Avec 43% des éditions finies sur le podium, le Chili est loin d’être ridicule en Copa. Pour autant, il n’a jamais gagné la compétition. Quatre finales perdues, quinze éliminations en demi-finale, quatre éditions organisées sans jamais soulever le trophée…
L’avantage du terrain
Il faut avoir cela en tête pour mesurer l’immensité des espoirs qui pèsent sur le cru 2015 de la Roja, cette génération Sanchez aussi brillante que dépourvue du moindre exploit collectif, de la moindre histoire à partager pour les décennies futures.
Au moment de pénétrer sur la pelouse de l’Estadio Nacional samedi soir, ils seront quelques-uns à avoir en tête que cette finale aura tout du baroud d’honneur, de l’occasion en or de marquer l’histoire footballistique du pays.

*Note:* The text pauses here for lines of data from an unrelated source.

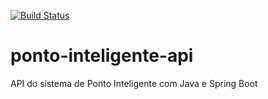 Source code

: [![Build Status](https://travis-ci.com/guifederico/ponto-inteligente-api.svg?branch=main)](https://travis-ci.com/guifederico/ponto-inteligente-api)


# ponto-inteligente-api
API do sistema de Ponto Inteligente com Java e Spring Boot
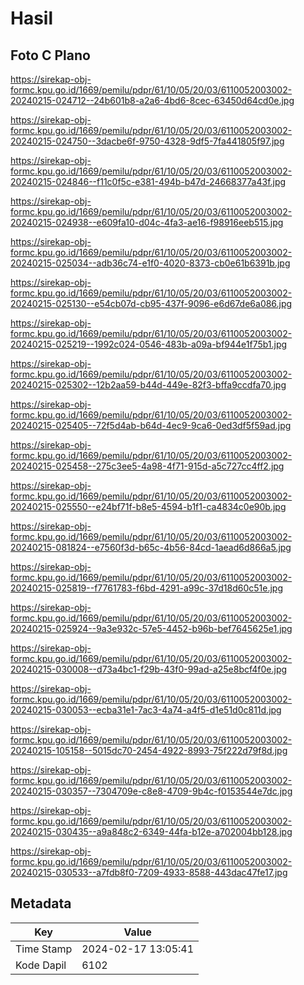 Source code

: # Hasil

## Foto C Plano

https://sirekap-obj-formc.kpu.go.id/1669/pemilu/pdpr/61/10/05/20/03/6110052003002-20240215-024712--24b601b8-a2a6-4bd6-8cec-63450d64cd0e.jpg

https://sirekap-obj-formc.kpu.go.id/1669/pemilu/pdpr/61/10/05/20/03/6110052003002-20240215-024750--3dacbe6f-9750-4328-9df5-7fa441805f97.jpg

https://sirekap-obj-formc.kpu.go.id/1669/pemilu/pdpr/61/10/05/20/03/6110052003002-20240215-024846--f11c0f5c-e381-494b-b47d-24668377a43f.jpg

https://sirekap-obj-formc.kpu.go.id/1669/pemilu/pdpr/61/10/05/20/03/6110052003002-20240215-024938--e609fa10-d04c-4fa3-ae16-f98916eeb515.jpg

https://sirekap-obj-formc.kpu.go.id/1669/pemilu/pdpr/61/10/05/20/03/6110052003002-20240215-025034--adb36c74-e1f0-4020-8373-cb0e61b6391b.jpg

https://sirekap-obj-formc.kpu.go.id/1669/pemilu/pdpr/61/10/05/20/03/6110052003002-20240215-025130--e54cb07d-cb95-437f-9096-e6d67de6a086.jpg

https://sirekap-obj-formc.kpu.go.id/1669/pemilu/pdpr/61/10/05/20/03/6110052003002-20240215-025219--1992c024-0546-483b-a09a-bf944e1f75b1.jpg

https://sirekap-obj-formc.kpu.go.id/1669/pemilu/pdpr/61/10/05/20/03/6110052003002-20240215-025302--12b2aa59-b44d-449e-82f3-bffa9ccdfa70.jpg

https://sirekap-obj-formc.kpu.go.id/1669/pemilu/pdpr/61/10/05/20/03/6110052003002-20240215-025405--72f5d4ab-b64d-4ec9-9ca6-0ed3df5f59ad.jpg

https://sirekap-obj-formc.kpu.go.id/1669/pemilu/pdpr/61/10/05/20/03/6110052003002-20240215-025458--275c3ee5-4a98-4f71-915d-a5c727cc4ff2.jpg

https://sirekap-obj-formc.kpu.go.id/1669/pemilu/pdpr/61/10/05/20/03/6110052003002-20240215-025550--e24bf71f-b8e5-4594-b1f1-ca4834c0e90b.jpg

https://sirekap-obj-formc.kpu.go.id/1669/pemilu/pdpr/61/10/05/20/03/6110052003002-20240215-081824--e7560f3d-b65c-4b56-84cd-1aead6d866a5.jpg

https://sirekap-obj-formc.kpu.go.id/1669/pemilu/pdpr/61/10/05/20/03/6110052003002-20240215-025819--f7761783-f6bd-4291-a99c-37d18d60c51e.jpg

https://sirekap-obj-formc.kpu.go.id/1669/pemilu/pdpr/61/10/05/20/03/6110052003002-20240215-025924--9a3e932c-57e5-4452-b96b-bef7645625e1.jpg

https://sirekap-obj-formc.kpu.go.id/1669/pemilu/pdpr/61/10/05/20/03/6110052003002-20240215-030008--d73a4bc1-f29b-43f0-99ad-a25e8bcf4f0e.jpg

https://sirekap-obj-formc.kpu.go.id/1669/pemilu/pdpr/61/10/05/20/03/6110052003002-20240215-030053--ecba31e1-7ac3-4a74-a4f5-d1e51d0c811d.jpg

https://sirekap-obj-formc.kpu.go.id/1669/pemilu/pdpr/61/10/05/20/03/6110052003002-20240215-105158--5015dc70-2454-4922-8993-75f222d79f8d.jpg

https://sirekap-obj-formc.kpu.go.id/1669/pemilu/pdpr/61/10/05/20/03/6110052003002-20240215-030357--7304709e-c8e8-4709-9b4c-f0153544e7dc.jpg

https://sirekap-obj-formc.kpu.go.id/1669/pemilu/pdpr/61/10/05/20/03/6110052003002-20240215-030435--a9a848c2-6349-44fa-b12e-a702004bb128.jpg

https://sirekap-obj-formc.kpu.go.id/1669/pemilu/pdpr/61/10/05/20/03/6110052003002-20240215-030533--a7fdb8f0-7209-4933-8588-443dac47fe17.jpg


## Metadata

| Key        | Value               |
| ---------- | ------------------- |
| Time Stamp | 2024-02-17 13:05:41 |
| Kode Dapil | 6102                |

Ce sera le cas pour Claudio Bravo (32 ans), Pizzaro (35 ans), Herrera (34 ans), Rojas (32 ans) ou encore pour le génial Valdivia (31 ans), esthète du jeu comme le football n’en produit plus assez.
Pour le Chili, il sera, samedi soir, résolument temps de rompre le sort. Et quoi de mieux, pour cela, que de jouer à domicile ? En finale, la sélection chilienne sera dans son jardin, l’Estadio Nacional, devant plus de 45 000 personnes. Les coéquipiers d’Alexis Sanchez ont disputé tous leurs matches de la compétition dans l’antre de Santiago.

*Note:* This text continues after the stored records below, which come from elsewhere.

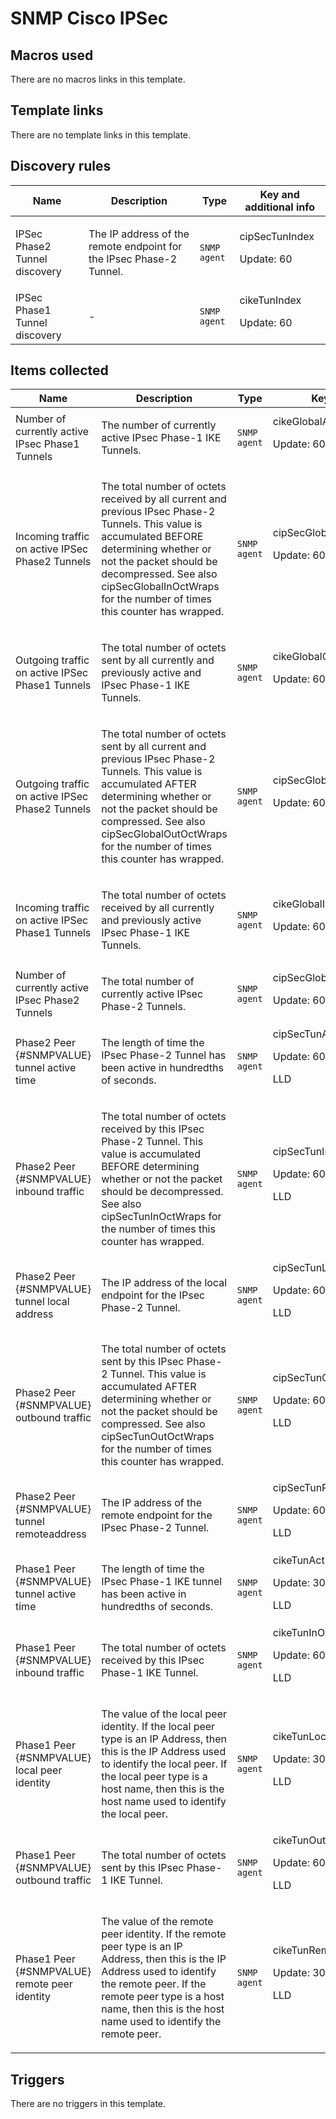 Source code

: # SNMP Cisco IPSec

## Macros used

There are no macros links in this template.

## Template links

There are no template links in this template.

## Discovery rules

|Name|Description|Type|Key and additional info|
|----|-----------|----|----|
|IPSec Phase2 Tunnel discovery|<p>The IP address of the remote endpoint for the IPsec Phase-2 Tunnel.</p>|`SNMP agent`|cipSecTunIndex<p>Update: 60</p>|
|IPSec Phase1  Tunnel discovery|<p>-</p>|`SNMP agent`|cikeTunIndex<p>Update: 60</p>|


## Items collected

|Name|Description|Type|Key and additional info|
|----|-----------|----|----|
|Number of currently active IPsec Phase1  Tunnels|<p>The number of currently active IPsec Phase-1 IKE Tunnels.</p>|`SNMP agent`|cikeGlobalActiveTunnels<p>Update: 60</p>|
|Incoming traffic on active IPSec Phase2 Tunnels|<p>The total number of octets received by all current and previous IPsec Phase-2 Tunnels. This value is accumulated BEFORE determining whether or not the packet should be decompressed. See also cipSecGlobalInOctWraps for the number of times this counter has wrapped.</p>|`SNMP agent`|cipSecGlobalInOctets<p>Update: 60</p>|
|Outgoing traffic on active IPSec Phase1  Tunnels|<p>The total number of octets sent by all currently and previously active and IPsec Phase-1 IKE Tunnels.</p>|`SNMP agent`|cikeGlobalOutOctets<p>Update: 60</p>|
|Outgoing traffic on active IPSec Phase2 Tunnels|<p>The total number of octets sent by all current and previous IPsec Phase-2 Tunnels. This value is accumulated AFTER determining whether or not the packet should be compressed. See also cipSecGlobalOutOctWraps for the number of times this counter has wrapped.</p>|`SNMP agent`|cipSecGlobalOutOctets<p>Update: 60</p>|
|Incoming traffic on active IPSec Phase1 Tunnels|<p>The total number of octets received by all currently and previously active IPsec Phase-1 IKE Tunnels.</p>|`SNMP agent`|cikeGlobalInOctets<p>Update: 60</p>|
|Number of currently active IPsec Phase2 Tunnels|<p>The total number of currently active IPsec Phase-2 Tunnels.</p>|`SNMP agent`|cipSecGlobalActiveTunnels<p>Update: 60</p>|
|Phase2 Peer {#SNMPVALUE} tunnel active time|<p>The length of time the IPsec Phase-2 Tunnel has been active in hundredths of seconds.</p>|`SNMP agent`|cipSecTunActiveTime[{#SNMPINDEX}]<p>Update: 60</p><p>LLD</p>|
|Phase2 Peer {#SNMPVALUE} inbound traffic|<p>The total number of octets received by this IPsec Phase-2 Tunnel. This value is accumulated BEFORE determining whether or not the packet should be decompressed. See also cipSecTunInOctWraps for the number of times this counter has wrapped.</p>|`SNMP agent`|cipSecTunInOctets[{#SNMPINDEX}]<p>Update: 60</p><p>LLD</p>|
|Phase2 Peer {#SNMPVALUE} tunnel local address|<p>The IP address of the local endpoint for the IPsec Phase-2 Tunnel.</p>|`SNMP agent`|cipSecTunLocalAddr[{#SNMPINDEX}]<p>Update: 60</p><p>LLD</p>|
|Phase2 Peer {#SNMPVALUE} outbound traffic|<p>The total number of octets sent by this IPsec Phase-2 Tunnel. This value is accumulated AFTER determining whether or not the packet should be compressed. See also cipSecTunOutOctWraps for the number of times this counter has wrapped.</p>|`SNMP agent`|cipSecTunOutOctets[{#SNMPINDEX}]<p>Update: 60</p><p>LLD</p>|
|Phase2 Peer {#SNMPVALUE} tunnel remoteaddress|<p>The IP address of the remote endpoint for the IPsec Phase-2 Tunnel.</p>|`SNMP agent`|cipSecTunRemoteAddr[{#SNMPINDEX}]<p>Update: 60</p><p>LLD</p>|
|Phase1 Peer {#SNMPVALUE} tunnel active time|<p>The length of time the IPsec Phase-1 IKE tunnel has been active in hundredths of seconds.</p>|`SNMP agent`|cikeTunActiveTime[{#SNMPINDEX}]<p>Update: 300</p><p>LLD</p>|
|Phase1 Peer {#SNMPVALUE} inbound traffic|<p>The total number of octets received by this IPsec Phase-1 IKE Tunnel.</p>|`SNMP agent`|cikeTunInOctets[{#SNMPINDEX}]<p>Update: 60</p><p>LLD</p>|
|Phase1 Peer {#SNMPVALUE} local peer identity|<p>The value of the local peer identity. If the local peer type is an IP Address, then this is the IP Address used to identify the local peer. If the local peer type is a host name, then this is the host name used to identify the local peer.</p>|`SNMP agent`|cikeTunLocalValue[{#SNMPINDEX}]<p>Update: 300</p><p>LLD</p>|
|Phase1 Peer {#SNMPVALUE} outbound traffic|<p>The total number of octets sent by this IPsec Phase-1 IKE Tunnel.</p>|`SNMP agent`|cikeTunOutOctets[{#SNMPINDEX}]<p>Update: 60</p><p>LLD</p>|
|Phase1 Peer {#SNMPVALUE} remote peer identity|<p>The value of the remote peer identity. If the remote peer type is an IP Address, then this is the IP Address used to identify the remote peer. If the remote peer type is a host name, then this is the host name used to identify the remote peer.</p>|`SNMP agent`|cikeTunRemoteValue[{#SNMPINDEX}]<p>Update: 300</p><p>LLD</p>|


## Triggers

There are no triggers in this template.

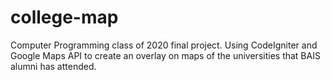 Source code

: # college-map
Computer Programming class of 2020 final project.  Using CodeIgniter and Google Maps API to create an overlay on maps of the universities that BAIS alumni has attended. 
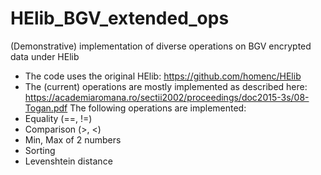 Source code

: # HElib_BGV_extended_ops
(Demonstrative) implementation of diverse operations on BGV encrypted data under HElib
* The code uses the original HElib: https://github.com/homenc/HElib
* The (current) operations are mostly implemented as described here: https://academiaromana.ro/sectii2002/proceedings/doc2015-3s/08-Togan.pdf
The following operations are implemented:
* Equality (==, !=)
* Comparison (>, <)
* Min, Max of 2 numbers
* Sorting
* Levenshtein distance 
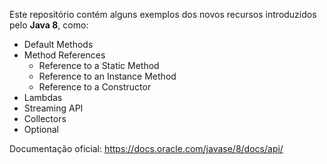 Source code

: Este repositório contém alguns exemplos dos novos recursos introduzidos pelo <b>Java 8</b>, como:

* Default Methods 
* Method References
  * Reference to a Static Method
  * Reference to an Instance Method
  * Reference to a Constructor
* Lambdas
* Streaming API
* Collectors
* Optional

Documentação oficial: https://docs.oracle.com/javase/8/docs/api/
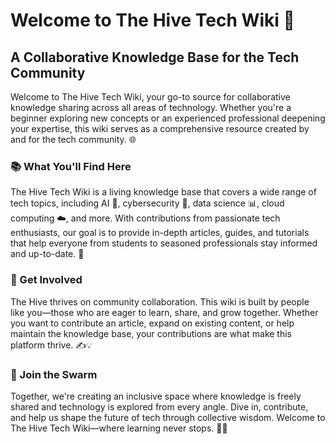 # Welcome to The Hive Tech Wiki 🐝

## A Collaborative Knowledge Base for the Tech Community

Welcome to The Hive Tech Wiki, your go-to source for collaborative knowledge sharing across all areas of technology. Whether you're a beginner exploring new concepts or an experienced professional deepening your expertise, this wiki serves as a comprehensive resource created by and for the tech community. 🌐

### 📚 What You'll Find Here

The Hive Tech Wiki is a living knowledge base that covers a wide range of tech topics, including AI 🤖, cybersecurity 🔐, data science 📊, cloud computing ☁️, and more. With contributions from passionate tech enthusiasts, our goal is to provide in-depth articles, guides, and tutorials that help everyone from students to seasoned professionals stay informed and up-to-date. 🚀

### 🤝 Get Involved

The Hive thrives on community collaboration. This wiki is built by people like you—those who are eager to learn, share, and grow together. Whether you want to contribute an article, expand on existing content, or help maintain the knowledge base, your contributions are what make this platform thrive. ✍️💡

### 🐝 Join the Swarm

Together, we're creating an inclusive space where knowledge is freely shared and technology is explored from every angle. Dive in, contribute, and help us shape the future of tech through collective wisdom. Welcome to The Hive Tech Wiki—where learning never stops. 🔄🌟
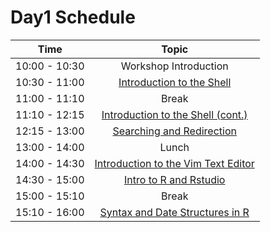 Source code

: # Day1 Schedule

| Time            |  Topic  |
|:------------------------:|:------------------------------------------------:|
|10:00 - 10:30 | Workshop Introduction |
|10:30 - 11:00 | [Introduction to the Shell](lessons/01_the_filesystem.md) |
|11:00 - 11:10 | Break |
|11:10 - 12:15 | [Introduction to the Shell (cont.)](lessons/01_the_filesystem.md) |
|12:15 - 13:00 | [Searching and Redirection](lessons/02_searching_files.md) |
|13:00 - 14:00 | Lunch |
|14:00 - 14:30 | [Introduction to the Vim Text Editor](lessons/03_vim.md) |
|14:30 - 15:00 | [Intro to R and Rstudio](lessons/04_loops_and_scripts.md) |
|15:00 - 15:10 | Break |
|15:10 - 16:00 | [Syntax and Date Structures in R](lessons/06_introR-syntax-and-data-structures.md)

Chaque fois, ils parurent portés par une nation entière, comme transcendés par l’euphorie d’un pays pour qui la victoire est désormais inéluctable. La rivalité territoriale entre Chiliens et Argentins ne devrait qu’électriser un peu plus l’atmosphère dans l’enceinte, face à une sélection argentine qui n’a pas joué le moindre match au Nacional.
Un jeu flamboyant
Organiser une compétition n’est jamais simple, et la déconfiture brésilienne au Mondial 2014 devrait avoir suffi à en convaincre les Chiliens. Les hommes de Jorge Sampaoli ont, pour l’instant, relevé le défi avec honneur. Tout au long de son parcours, la Roja a accordé un soin minutieux à associer au résultat la manière, à la victoire le spectacle, à l’efficacité la beauté. Manière de montrer que, quitte à tomber, les Chiliens voulaient tomber avec leur jeu.

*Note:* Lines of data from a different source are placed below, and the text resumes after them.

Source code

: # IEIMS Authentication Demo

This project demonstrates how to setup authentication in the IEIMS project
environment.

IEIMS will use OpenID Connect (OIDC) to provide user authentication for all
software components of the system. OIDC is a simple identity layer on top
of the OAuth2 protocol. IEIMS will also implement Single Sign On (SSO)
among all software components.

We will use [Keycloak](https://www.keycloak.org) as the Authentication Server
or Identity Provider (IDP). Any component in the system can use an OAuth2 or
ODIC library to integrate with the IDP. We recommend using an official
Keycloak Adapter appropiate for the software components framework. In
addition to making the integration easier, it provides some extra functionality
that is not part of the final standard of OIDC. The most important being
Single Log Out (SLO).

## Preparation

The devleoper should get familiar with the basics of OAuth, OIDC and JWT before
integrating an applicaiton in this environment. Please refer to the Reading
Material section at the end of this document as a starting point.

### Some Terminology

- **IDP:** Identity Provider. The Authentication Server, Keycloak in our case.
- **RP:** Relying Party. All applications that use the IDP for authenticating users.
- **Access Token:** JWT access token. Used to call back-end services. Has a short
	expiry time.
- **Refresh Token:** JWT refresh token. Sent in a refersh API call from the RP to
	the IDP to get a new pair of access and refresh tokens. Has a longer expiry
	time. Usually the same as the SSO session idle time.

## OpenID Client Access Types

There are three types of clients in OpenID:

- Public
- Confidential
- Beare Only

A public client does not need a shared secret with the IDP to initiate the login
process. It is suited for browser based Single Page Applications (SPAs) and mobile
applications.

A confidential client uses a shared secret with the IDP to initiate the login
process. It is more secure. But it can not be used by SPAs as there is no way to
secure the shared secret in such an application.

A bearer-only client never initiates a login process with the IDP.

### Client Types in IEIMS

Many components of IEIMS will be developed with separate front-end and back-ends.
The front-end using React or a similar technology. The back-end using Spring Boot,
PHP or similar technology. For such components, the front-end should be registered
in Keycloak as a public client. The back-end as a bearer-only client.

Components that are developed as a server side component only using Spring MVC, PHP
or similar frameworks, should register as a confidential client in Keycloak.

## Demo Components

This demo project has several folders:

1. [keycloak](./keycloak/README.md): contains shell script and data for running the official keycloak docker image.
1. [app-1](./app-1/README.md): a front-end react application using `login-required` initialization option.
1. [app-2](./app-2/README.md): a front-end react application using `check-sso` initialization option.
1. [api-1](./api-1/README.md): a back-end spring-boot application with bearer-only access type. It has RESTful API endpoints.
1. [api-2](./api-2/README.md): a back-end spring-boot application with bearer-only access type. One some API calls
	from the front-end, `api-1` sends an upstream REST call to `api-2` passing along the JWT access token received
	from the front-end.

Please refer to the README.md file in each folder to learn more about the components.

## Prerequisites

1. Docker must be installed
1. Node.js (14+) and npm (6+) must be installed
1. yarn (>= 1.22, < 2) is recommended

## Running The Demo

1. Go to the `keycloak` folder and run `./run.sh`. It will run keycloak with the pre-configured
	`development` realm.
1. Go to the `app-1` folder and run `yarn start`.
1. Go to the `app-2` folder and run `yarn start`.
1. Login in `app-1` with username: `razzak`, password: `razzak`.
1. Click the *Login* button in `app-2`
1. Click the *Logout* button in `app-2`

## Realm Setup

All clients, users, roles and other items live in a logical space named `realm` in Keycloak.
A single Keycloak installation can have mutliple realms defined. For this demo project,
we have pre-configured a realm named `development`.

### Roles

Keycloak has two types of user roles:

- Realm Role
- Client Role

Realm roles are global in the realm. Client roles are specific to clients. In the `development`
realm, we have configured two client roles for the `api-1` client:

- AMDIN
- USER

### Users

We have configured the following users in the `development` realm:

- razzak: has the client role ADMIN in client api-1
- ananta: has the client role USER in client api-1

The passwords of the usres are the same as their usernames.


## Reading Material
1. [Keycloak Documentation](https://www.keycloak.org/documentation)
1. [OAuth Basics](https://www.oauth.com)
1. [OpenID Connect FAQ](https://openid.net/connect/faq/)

Au diable les temps faibles, les approches timides, la possession stérile. Le Chili a porté comme un étendard la prise de risques, la verticalité, le tropisme offensif. Il suffit de voir Vidal et consorts s’attacher, ballon après ballon, à orienter systématiquement vers l’avant leur première passe post-récupération.
Après ? De l’audace, du mouvement, des combinaisons à la pelle, un ballon laissé au sol aussi souvent que possible et des buts (13 en 5 matches). Alors, certes, il y a, en filigrane, ce déséquilibre que notre prisme français nous fait craindre à chaque offensive. Mais le jeu (le mot n’est pas vain, ici) en vaut largement la chandelle. Voir, samedi soir, l’audace footballistique chilienne vaincre le pragmatisme argentin aurait ce petit quelque chose de rassurant. Pour l’amour du football.